● **Your assignment**:
Find the line that contains "(o *MonthlyAggregatePlay) SetListenCounts(v"; then retype it and each line after it, exactly, through the final line of the data below.

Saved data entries
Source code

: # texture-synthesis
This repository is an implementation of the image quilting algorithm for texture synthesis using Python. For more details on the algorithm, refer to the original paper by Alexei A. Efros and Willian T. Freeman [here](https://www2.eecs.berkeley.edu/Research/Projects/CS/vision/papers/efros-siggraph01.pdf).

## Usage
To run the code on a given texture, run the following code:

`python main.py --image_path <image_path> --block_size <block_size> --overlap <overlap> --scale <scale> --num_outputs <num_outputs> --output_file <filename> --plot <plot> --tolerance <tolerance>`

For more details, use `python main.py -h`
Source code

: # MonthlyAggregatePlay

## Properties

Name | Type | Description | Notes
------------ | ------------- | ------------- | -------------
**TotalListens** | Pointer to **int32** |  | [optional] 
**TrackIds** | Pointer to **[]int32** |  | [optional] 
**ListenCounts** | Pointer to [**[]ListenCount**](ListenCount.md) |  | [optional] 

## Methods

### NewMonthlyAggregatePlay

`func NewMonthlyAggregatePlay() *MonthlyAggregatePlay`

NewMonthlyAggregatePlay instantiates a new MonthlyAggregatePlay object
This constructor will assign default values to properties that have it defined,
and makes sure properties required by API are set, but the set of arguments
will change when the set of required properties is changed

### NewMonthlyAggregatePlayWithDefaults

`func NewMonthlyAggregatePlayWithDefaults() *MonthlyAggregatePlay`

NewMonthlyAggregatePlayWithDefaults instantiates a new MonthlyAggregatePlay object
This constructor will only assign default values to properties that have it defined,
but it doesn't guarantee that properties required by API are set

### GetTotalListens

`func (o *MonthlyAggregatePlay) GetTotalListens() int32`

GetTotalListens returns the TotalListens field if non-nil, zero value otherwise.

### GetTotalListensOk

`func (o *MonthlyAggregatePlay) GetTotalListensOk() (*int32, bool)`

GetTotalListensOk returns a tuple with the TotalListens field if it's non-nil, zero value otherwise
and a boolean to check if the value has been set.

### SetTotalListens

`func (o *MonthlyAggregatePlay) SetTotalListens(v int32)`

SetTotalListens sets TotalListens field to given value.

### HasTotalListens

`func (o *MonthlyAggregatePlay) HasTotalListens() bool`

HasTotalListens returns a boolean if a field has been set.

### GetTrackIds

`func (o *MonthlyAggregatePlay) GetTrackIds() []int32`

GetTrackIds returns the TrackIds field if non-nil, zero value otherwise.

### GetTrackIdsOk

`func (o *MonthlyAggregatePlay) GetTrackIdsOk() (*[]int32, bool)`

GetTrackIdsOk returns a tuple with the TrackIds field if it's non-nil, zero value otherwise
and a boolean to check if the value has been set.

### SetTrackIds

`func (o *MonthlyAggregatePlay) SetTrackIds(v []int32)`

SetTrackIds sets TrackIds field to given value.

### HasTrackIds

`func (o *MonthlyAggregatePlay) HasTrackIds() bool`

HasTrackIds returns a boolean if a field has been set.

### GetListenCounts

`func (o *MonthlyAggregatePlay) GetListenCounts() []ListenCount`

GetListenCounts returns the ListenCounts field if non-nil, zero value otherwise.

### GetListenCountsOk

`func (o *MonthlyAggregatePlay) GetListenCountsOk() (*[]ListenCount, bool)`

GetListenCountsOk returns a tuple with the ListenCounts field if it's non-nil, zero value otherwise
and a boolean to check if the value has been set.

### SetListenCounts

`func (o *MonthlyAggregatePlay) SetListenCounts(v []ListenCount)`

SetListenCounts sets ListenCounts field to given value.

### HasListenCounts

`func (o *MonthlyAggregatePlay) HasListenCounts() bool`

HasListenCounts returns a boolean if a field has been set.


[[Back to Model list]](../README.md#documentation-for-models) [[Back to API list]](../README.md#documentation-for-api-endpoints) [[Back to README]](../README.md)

● **Exercise answer**:
`func (o *MonthlyAggregatePlay) SetListenCounts(v []ListenCount)`

SetListenCounts sets ListenCounts field to given value.

### HasListenCounts

`func (o *MonthlyAggregatePlay) HasListenCounts() bool`

HasListenCounts returns a boolean if a field has been set.


[[Back to Model list]](../README.md#documentation-for-models) [[Back to API list]](../README.md#documentation-for-api-endpoints) [[Back to README]](../README.md)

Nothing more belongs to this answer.